» What this task involves: Tally the lines of these entries that include "study"; respond with only that tally.

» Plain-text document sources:
------------------------------------------------

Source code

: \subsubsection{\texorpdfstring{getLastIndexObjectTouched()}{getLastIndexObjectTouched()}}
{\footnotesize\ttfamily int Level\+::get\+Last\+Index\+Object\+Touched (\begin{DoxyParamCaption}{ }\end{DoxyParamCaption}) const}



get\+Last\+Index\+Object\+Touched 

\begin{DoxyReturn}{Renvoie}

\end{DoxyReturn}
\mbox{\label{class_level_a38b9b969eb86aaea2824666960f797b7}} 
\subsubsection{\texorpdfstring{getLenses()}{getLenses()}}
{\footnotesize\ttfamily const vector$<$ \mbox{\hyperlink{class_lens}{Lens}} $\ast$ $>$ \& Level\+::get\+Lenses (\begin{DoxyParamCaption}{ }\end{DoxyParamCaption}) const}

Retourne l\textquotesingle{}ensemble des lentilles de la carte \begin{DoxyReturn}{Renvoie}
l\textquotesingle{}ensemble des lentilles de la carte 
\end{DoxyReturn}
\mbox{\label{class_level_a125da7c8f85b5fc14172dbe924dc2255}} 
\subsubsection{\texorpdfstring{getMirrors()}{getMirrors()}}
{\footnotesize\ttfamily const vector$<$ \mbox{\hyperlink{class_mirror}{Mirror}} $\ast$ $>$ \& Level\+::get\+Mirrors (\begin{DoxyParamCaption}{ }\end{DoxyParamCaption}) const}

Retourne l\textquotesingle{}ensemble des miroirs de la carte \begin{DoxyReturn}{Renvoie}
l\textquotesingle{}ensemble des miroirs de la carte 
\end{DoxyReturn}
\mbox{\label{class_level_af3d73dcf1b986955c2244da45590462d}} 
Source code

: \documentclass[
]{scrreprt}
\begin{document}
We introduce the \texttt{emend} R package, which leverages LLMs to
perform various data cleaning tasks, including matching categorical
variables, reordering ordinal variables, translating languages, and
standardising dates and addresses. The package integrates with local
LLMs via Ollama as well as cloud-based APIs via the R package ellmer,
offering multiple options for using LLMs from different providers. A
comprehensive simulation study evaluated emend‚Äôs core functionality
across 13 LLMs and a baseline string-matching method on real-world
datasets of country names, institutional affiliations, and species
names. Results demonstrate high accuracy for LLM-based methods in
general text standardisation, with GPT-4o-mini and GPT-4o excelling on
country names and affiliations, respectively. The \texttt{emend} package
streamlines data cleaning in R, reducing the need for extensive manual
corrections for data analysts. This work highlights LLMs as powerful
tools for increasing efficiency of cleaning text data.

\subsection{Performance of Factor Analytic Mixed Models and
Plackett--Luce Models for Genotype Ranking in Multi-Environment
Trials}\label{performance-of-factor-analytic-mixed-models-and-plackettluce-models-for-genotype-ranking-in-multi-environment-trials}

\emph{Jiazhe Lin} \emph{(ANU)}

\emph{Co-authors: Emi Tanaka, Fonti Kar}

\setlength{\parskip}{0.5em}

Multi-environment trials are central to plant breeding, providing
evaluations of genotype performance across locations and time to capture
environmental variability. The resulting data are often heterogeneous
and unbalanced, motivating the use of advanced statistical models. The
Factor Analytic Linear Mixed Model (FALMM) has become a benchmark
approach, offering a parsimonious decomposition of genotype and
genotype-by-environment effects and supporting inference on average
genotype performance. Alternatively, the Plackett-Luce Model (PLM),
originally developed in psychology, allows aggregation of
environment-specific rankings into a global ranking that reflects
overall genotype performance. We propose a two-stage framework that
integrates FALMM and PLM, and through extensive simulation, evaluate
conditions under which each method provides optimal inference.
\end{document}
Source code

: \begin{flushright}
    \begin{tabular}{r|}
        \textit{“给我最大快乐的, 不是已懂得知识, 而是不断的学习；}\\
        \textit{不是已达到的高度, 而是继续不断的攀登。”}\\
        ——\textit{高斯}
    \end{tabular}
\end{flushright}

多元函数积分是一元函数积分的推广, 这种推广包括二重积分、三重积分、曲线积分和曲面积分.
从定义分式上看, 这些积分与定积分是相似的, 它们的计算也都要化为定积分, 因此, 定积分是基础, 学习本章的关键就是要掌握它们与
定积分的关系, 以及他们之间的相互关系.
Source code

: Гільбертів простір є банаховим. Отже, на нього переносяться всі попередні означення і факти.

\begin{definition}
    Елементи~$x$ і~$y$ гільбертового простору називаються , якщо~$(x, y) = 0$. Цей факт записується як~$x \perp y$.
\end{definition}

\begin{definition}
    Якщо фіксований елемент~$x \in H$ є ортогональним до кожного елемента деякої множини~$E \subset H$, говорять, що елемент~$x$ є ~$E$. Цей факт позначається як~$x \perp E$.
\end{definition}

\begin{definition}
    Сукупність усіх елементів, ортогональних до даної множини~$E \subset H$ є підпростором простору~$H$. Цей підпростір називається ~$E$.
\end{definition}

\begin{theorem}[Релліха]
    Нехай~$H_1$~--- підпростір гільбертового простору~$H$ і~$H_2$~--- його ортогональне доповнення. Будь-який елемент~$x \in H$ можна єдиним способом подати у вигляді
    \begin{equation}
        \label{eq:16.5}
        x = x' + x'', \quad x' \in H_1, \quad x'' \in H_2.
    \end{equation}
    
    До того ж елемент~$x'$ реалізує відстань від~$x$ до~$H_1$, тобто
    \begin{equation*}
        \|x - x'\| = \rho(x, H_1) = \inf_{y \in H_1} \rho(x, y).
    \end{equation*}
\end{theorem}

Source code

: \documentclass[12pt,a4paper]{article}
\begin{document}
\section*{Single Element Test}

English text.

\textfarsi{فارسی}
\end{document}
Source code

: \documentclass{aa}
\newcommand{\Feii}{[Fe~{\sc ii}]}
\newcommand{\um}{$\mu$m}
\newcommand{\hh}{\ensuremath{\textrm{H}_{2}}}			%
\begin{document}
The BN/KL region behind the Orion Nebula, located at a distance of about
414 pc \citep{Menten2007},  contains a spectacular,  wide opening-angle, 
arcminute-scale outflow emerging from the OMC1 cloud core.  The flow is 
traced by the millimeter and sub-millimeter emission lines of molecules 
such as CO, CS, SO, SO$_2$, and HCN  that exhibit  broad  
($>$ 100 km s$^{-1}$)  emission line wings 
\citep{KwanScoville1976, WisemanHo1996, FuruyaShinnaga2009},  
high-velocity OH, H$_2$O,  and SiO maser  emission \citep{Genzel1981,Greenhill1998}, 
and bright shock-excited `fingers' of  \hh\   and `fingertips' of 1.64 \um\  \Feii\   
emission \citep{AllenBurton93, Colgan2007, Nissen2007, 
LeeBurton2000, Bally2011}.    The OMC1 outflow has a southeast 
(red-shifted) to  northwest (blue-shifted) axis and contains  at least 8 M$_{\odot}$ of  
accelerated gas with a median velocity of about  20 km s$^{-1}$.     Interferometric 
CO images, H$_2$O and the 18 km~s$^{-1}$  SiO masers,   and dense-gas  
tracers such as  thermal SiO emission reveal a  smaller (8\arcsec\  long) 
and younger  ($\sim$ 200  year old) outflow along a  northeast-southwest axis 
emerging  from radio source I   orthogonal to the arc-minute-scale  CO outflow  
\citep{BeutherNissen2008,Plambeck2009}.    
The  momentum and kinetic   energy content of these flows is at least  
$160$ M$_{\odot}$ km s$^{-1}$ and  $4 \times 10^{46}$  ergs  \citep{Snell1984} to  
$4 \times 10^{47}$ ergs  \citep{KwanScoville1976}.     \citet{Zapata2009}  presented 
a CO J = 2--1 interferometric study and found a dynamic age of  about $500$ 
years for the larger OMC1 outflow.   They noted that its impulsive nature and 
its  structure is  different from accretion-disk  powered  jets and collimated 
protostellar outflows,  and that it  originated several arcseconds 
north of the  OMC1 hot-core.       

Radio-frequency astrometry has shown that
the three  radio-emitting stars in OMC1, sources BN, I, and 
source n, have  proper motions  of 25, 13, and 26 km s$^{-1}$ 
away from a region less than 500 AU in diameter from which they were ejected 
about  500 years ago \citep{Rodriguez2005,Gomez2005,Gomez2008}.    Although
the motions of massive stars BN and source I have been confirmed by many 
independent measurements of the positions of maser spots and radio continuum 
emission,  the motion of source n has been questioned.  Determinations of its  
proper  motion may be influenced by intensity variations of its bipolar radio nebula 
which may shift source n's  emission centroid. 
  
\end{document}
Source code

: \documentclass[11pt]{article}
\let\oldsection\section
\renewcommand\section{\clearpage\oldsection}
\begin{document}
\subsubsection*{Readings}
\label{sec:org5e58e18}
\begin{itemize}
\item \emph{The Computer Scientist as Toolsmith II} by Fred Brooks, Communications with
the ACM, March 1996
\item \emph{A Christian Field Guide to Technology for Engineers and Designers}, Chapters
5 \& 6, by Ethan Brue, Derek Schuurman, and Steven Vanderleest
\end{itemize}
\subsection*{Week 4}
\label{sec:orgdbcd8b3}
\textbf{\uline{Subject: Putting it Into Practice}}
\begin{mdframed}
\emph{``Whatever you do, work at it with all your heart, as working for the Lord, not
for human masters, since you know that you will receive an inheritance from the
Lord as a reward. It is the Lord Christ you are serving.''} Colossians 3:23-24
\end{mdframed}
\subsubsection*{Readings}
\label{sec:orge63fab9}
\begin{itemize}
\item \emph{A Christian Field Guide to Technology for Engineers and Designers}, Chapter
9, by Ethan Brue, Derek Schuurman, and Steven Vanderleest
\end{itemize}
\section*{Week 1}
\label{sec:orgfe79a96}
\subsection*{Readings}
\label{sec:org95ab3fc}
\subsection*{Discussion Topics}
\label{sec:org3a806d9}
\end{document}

------------------------------------------------

» Solution to the problem: 2